**Work item**
Return the records in full, with every character preserved.

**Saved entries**

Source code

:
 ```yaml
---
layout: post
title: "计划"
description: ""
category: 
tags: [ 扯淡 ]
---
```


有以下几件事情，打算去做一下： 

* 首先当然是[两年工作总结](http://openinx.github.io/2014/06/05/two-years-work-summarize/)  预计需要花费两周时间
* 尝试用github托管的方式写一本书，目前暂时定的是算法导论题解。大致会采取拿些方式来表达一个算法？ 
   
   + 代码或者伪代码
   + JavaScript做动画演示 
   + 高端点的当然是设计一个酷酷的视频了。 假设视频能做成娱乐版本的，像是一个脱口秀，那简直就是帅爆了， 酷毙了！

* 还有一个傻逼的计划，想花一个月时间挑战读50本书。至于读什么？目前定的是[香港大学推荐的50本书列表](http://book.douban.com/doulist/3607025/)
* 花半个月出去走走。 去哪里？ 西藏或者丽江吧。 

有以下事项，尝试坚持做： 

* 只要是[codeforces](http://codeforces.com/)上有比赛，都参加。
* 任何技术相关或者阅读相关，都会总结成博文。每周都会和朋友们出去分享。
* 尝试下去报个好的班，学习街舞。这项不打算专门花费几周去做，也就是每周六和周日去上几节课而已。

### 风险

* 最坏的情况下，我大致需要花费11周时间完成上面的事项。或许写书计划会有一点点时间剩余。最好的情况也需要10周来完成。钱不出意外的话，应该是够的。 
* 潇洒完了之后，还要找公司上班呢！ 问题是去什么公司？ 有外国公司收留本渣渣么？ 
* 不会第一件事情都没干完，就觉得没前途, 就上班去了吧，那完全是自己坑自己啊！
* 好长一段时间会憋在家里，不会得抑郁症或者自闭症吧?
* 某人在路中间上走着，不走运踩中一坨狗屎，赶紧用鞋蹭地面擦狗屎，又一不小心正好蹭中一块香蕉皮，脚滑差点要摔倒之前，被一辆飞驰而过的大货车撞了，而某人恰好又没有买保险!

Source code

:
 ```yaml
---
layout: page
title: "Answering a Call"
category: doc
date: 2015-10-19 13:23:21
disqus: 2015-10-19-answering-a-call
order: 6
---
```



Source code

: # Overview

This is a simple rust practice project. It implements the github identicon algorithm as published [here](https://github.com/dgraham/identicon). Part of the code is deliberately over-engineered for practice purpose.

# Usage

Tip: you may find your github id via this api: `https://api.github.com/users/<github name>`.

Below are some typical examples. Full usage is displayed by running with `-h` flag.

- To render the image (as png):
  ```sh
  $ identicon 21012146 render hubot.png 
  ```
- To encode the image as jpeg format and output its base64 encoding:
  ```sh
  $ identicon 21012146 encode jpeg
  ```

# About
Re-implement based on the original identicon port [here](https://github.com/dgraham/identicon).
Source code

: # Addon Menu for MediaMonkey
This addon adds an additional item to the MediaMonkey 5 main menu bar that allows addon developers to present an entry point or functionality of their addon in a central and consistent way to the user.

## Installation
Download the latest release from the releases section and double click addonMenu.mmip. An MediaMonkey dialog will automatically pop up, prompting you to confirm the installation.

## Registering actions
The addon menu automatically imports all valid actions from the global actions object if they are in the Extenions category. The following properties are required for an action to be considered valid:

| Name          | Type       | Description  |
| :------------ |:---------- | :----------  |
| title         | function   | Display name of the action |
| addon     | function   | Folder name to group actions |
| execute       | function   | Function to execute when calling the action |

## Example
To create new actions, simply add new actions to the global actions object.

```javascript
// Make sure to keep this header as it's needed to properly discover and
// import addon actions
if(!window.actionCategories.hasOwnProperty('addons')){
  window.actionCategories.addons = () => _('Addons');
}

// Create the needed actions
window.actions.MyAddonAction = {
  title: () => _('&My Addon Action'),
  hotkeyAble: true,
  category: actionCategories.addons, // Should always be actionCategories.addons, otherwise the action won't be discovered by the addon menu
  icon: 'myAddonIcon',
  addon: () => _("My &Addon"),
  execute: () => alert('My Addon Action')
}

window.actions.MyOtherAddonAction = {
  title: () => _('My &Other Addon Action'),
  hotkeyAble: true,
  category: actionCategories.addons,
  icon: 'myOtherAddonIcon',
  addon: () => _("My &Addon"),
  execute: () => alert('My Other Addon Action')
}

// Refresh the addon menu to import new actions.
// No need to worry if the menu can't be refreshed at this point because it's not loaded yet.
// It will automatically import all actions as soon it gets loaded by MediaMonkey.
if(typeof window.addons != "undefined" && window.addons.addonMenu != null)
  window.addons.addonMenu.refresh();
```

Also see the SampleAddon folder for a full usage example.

**Response**
Source code

:
 ```yaml
---
layout: post
title: "计划"
description: ""
category: 
tags: [ 扯淡 ]
---
```


有以下几件事情，打算去做一下： 

* 首先当然是[两年工作总结](http://openinx.github.io/2014/06/05/two-years-work-summarize/)  预计需要花费两周时间
* 尝试用github托管的方式写一本书，目前暂时定的是算法导论题解。大致会采取拿些方式来表达一个算法？ 
   
   + 代码或者伪代码
   + JavaScript做动画演示 
   + 高端点的当然是设计一个酷酷的视频了。 假设视频能做成娱乐版本的，像是一个脱口秀，那简直就是帅爆了， 酷毙了！

* 还有一个傻逼的计划，想花一个月时间挑战读50本书。至于读什么？目前定的是[香港大学推荐的50本书列表](http://book.douban.com/doulist/3607025/)
* 花半个月出去走走。 去哪里？ 西藏或者丽江吧。 

有以下事项，尝试坚持做： 

* 只要是[codeforces](http://codeforces.com/)上有比赛，都参加。
* 任何技术相关或者阅读相关，都会总结成博文。每周都会和朋友们出去分享。
* 尝试下去报个好的班，学习街舞。这项不打算专门花费几周去做，也就是每周六和周日去上几节课而已。

### 风险

* 最坏的情况下，我大致需要花费11周时间完成上面的事项。或许写书计划会有一点点时间剩余。最好的情况也需要10周来完成。钱不出意外的话，应该是够的。 
* 潇洒完了之后，还要找公司上班呢！ 问题是去什么公司？ 有外国公司收留本渣渣么？ 
* 不会第一件事情都没干完，就觉得没前途, 就上班去了吧，那完全是自己坑自己啊！
* 好长一段时间会憋在家里，不会得抑郁症或者自闭症吧?
* 某人在路中间上走着，不走运踩中一坨狗屎，赶紧用鞋蹭地面擦狗屎，又一不小心正好蹭中一块香蕉皮，脚滑差点要摔倒之前，被一辆飞驰而过的大货车撞了，而某人恰好又没有买保险!

Source code

:
 ```yaml
---
layout: page
title: "Answering a Call"
category: doc
date: 2015-10-19 13:23:21
disqus: 2015-10-19-answering-a-call
order: 6
---
```



Source code

: # Overview

This is a simple rust practice project. It implements the github identicon algorithm as published [here](https://github.com/dgraham/identicon). Part of the code is deliberately over-engineered for practice purpose.

# Usage

Tip: you may find your github id via this api: `https://api.github.com/users/<github name>`.

Below are some typical examples. Full usage is displayed by running with `-h` flag.

- To render the image (as png):
  ```sh
  $ identicon 21012146 render hubot.png 
  ```
- To encode the image as jpeg format and output its base64 encoding:
  ```sh
  $ identicon 21012146 encode jpeg
  ```

# About
Re-implement based on the original identicon port [here](https://github.com/dgraham/identicon).
Source code

: # Addon Menu for MediaMonkey
This addon adds an additional item to the MediaMonkey 5 main menu bar that allows addon developers to present an entry point or functionality of their addon in a central and consistent way to the user.

## Installation
Download the latest release from the releases section and double click addonMenu.mmip. An MediaMonkey dialog will automatically pop up, prompting you to confirm the installation.

## Registering actions
The addon menu automatically imports all valid actions from the global actions object if they are in the Extenions category. The following properties are required for an action to be considered valid:

| Name          | Type       | Description  |
| :------------ |:---------- | :----------  |
| title         | function   | Display name of the action |
| addon     | function   | Folder name to group actions |
| execute       | function   | Function to execute when calling the action |

## Example
To create new actions, simply add new actions to the global actions object.

```javascript
// Make sure to keep this header as it's needed to properly discover and
// import addon actions
if(!window.actionCategories.hasOwnProperty('addons')){
  window.actionCategories.addons = () => _('Addons');
}

// Create the needed actions
window.actions.MyAddonAction = {
  title: () => _('&My Addon Action'),
  hotkeyAble: true,
  category: actionCategories.addons, // Should always be actionCategories.addons, otherwise the action won't be discovered by the addon menu
  icon: 'myAddonIcon',
  addon: () => _("My &Addon"),
  execute: () => alert('My Addon Action')
}

window.actions.MyOtherAddonAction = {
  title: () => _('My &Other Addon Action'),
  hotkeyAble: true,
  category: actionCategories.addons,
  icon: 'myOtherAddonIcon',
  addon: () => _("My &Addon"),
  execute: () => alert('My Other Addon Action')
}

// Refresh the addon menu to import new actions.
// No need to worry if the menu can't be refreshed at this point because it's not loaded yet.
// It will automatically import all actions as soon it gets loaded by MediaMonkey.
if(typeof window.addons != "undefined" && window.addons.addonMenu != null)
  window.addons.addonMenu.refresh();
```

Also see the SampleAddon folder for a full usage example.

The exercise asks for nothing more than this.